Hello everyone,
I want to know whether there is quick way to find whether an XML document is correctly encoded in UTF-8 and does not contains any characters which is not allowed in XML UTF-8 encoding.
<?xml version="1.0" encoding="utf-8"?>
thanks in advance, George
EDIT1: here is the content of my XML file, in both text form and in binary form.
http://tinypic.com/view.php?pic=2r2akvr&s=5
I have tried to use tools like xmlstarlet to check, the result is correct (invalid because of out of range of UTF-8), but the error message is not correct, because in my posted link above, there is no char whose value is 0xDFDD. Any ideas?
BTW: I can send the XML file to anyone, but I did not find a way to upload the file as attachment here.
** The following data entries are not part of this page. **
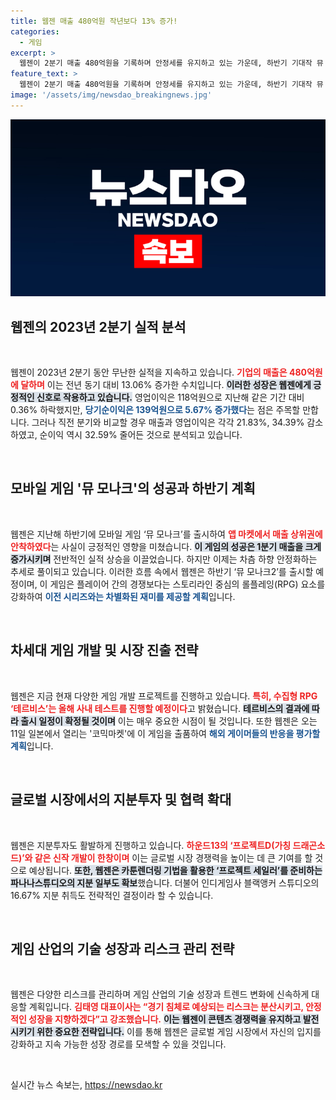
 ```yaml
---
title: 웹젠 매출 480억원 작년보다 13% 증가!
categories:
  - 게임
excerpt: >
  웹젠이 2분기 매출 480억원을 기록하며 안정세를 유지하고 있는 가운데, 하반기 기대작 뮤 모나크2와 다양한 신작 개발 소식이 주목받고 있다. 해외에서도 반응을 살필 계획에 많은 이목이 집중된다!
feature_text: >
  웹젠이 2분기 매출 480억원을 기록하며 안정세를 유지하고 있는 가운데, 하반기 기대작 뮤 모나크2와 다양한 신작 개발 소식이 주목받고 있다. 해외에서도 반응을 살필 계획에 많은 이목이 집중된다!
image: '/assets/img/newsdao_breakingnews.jpg'
---
```


<p><img src="/assets/img/newsdao_breakingnews.jpg" alt="firstkoreanews 속보" /></p>

<h2 data-ke-size="size26">웹젠의 2023년 2분기 실적 분석</h2>

<p data-ke-size="size16">&nbsp;</p>

<p>웹젠이 2023년 2분기 동안 무난한 실적을 지속하고 있습니다. <b><span style="color: #ee2323;">기업의 매출은 480억원에 달하며</span></b> 이는 전년 동기 대비 13.06% 증가한 수치입니다. <b><span style="background-color: #21538527;">이러한 성장은 웹젠에게 긍정적인 신호로 작용하고 있습니다.</span></b> 영업이익은 118억원으로 지난해 같은 기간 대비 0.36% 하락했지만, <b><span style="color: #1a5490;">당기순이익은 139억원으로 5.67% 증가했다</span></b>는 점은 주목할 만합니다. 그러나 직전 분기와 비교할 경우 매출과 영업이익은 각각 21.83%, 34.39% 감소하였고, 순이익 역시 32.59% 줄어든 것으로 분석되고 있습니다.</p>

<p data-ke-size="size16">&nbsp;</p>

<h2 data-ke-size="size26">모바일 게임 '뮤 모나크'의 성공과 하반기 계획</h2>

<p data-ke-size="size16">&nbsp;</p>

<p>웹젠은 지난해 하반기에 모바일 게임 ‘뮤 모나크’를 출시하여 <b><span style="color: #ee2323;">앱 마켓에서 매출 상위권에 안착하였다</span></b>는 사실이 긍정적인 영향을 미쳤습니다. <b><span style="background-color: #21538527;">이 게임의 성공은 1분기 매출을 크게 증가시키며</span></b> 전반적인 실적 상승을 이끌었습니다. 하지만 이제는 차츰 하향 안정화하는 추세로 풀이되고 있습니다. 이러한 흐름 속에서 웹젠은 하반기 ‘뮤 모나크2’를 출시할 예정이며, 이 게임은 플레이어 간의 경쟁보다는 스토리라인 중심의 롤플레잉(RPG) 요소를 강화하여 <b><span style="color: #1a5490;">이전 시리즈와는 차별화된 재미를 제공할 계획</span></b>입니다.</p>

<p data-ke-size="size16">&nbsp;</p>

<h2 data-ke-size="size26">차세대 게임 개발 및 시장 진출 전략</h2>

<p data-ke-size="size16">&nbsp;</p>

<p>웹젠은 지금 현재 다양한 게임 개발 프로젝트를 진행하고 있습니다. <b><span style="color: #ee2323;">특히, 수집형 RPG ‘테르비스’는 올해 사내 테스트를 진행할 예정이다</span></b>고 밝혔습니다. <b><span style="background-color: #21538527;">테르비스의 결과에 따라 출시 일정이 확정될 것이며</span></b> 이는 매우 중요한 시점이 될 것입니다. 또한 웹젠은 오는 11일 일본에서 열리는 '코믹마켓'에 이 게임을 출품하여 <b><span style="color: #1a5490;">해외 게이머들의 반응을 평가할 계획</span></b>입니다.</p>

<p data-ke-size="size16">&nbsp;</p>

<h2 data-ke-size="size26">글로벌 시장에서의 지분투자 및 협력 확대</h2>

<p data-ke-size="size16">&nbsp;</p>

<p>웹젠은 지분투자도 활발하게 진행하고 있습니다. <b><span style="color: #ee2323;">하운드13의 ‘프로젝트D(가칭 드래곤소드)’와 같은 신작 개발이 한창이며</span></b> 이는 글로벌 시장 경쟁력을 높이는 데 큰 기여를 할 것으로 예상됩니다. <b><span style="background-color: #21538527;">또한, 웹젠은 카툰렌더링 기법을 활용한 ‘프로젝트 세일러’를 준비하는 파나나스튜디오의 지분 일부도 확보</span></b>했습니다. 더불어 인디게임사 블랙앵커 스튜디오의 16.67% 지분 취득도 전략적인 결정이라 할 수 있습니다.</p>

<p data-ke-size="size16">&nbsp;</p>

<h2 data-ke-size="size26">게임 산업의 기술 성장과 리스크 관리 전략</h2>

<p data-ke-size="size16">&nbsp;</p>

<p>웹젠은 다양한 리스크를 관리하며 게임 산업의 기술 성장과 트렌드 변화에 신속하게 대응할 계획입니다. <b><span style="color: #ee2323;">김태영 대표이사는 “경기 침체로 예상되는 리스크는 분산시키고, 안정적인 성장을 지향하겠다”고 강조했습니다.</span></b> <b><span style="background-color: #21538527;">이는 웹젠이 콘텐츠 경쟁력을 유지하고 발전시키기 위한 중요한 전략입니다.</span></b> 이를 통해 웹젠은 글로벌 게임 시장에서 자신의 입지를 강화하고 지속 가능한 성장 경로를 모색할 수 있을 것입니다.</p>

<p data-ke-size="size16">&nbsp;</p>
실시간 뉴스 속보는, <a href="https://newsdao.kr" rel="dofollow">https://newsdao.kr</a>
If anyone needs this file for analysis, please feel free to let me know.
D:\xmlstarlet-1.0.1-win32\xmlstarlet-1.0.1>xml val a.xml
a.xml:2: parser error : Char 0xDFDD out of allowed range
<URL>student=1砜濏磦</URL>
^
a.xml:2: parser error : Char 0xDFDD out of allowed range
<URL>student=1砜濏磦</URL>
^
a.xml:2: parser error : internal error
<URL>student=1砜濏磦</URL>
^
a.xml:2: parser error : Extra content at the end of the document
<URL>student=1砜濏磦</URL>
^
a.xml - invalid
EDIT2: I have used the tool libxml to check the validation of XML file as well, but met with an error when start this tool. Here is a screen snapshot. Any ideas?
http://tinypic.com/view.php?pic=2ildjpe&s=5
OS is Windows Server 2003 x64.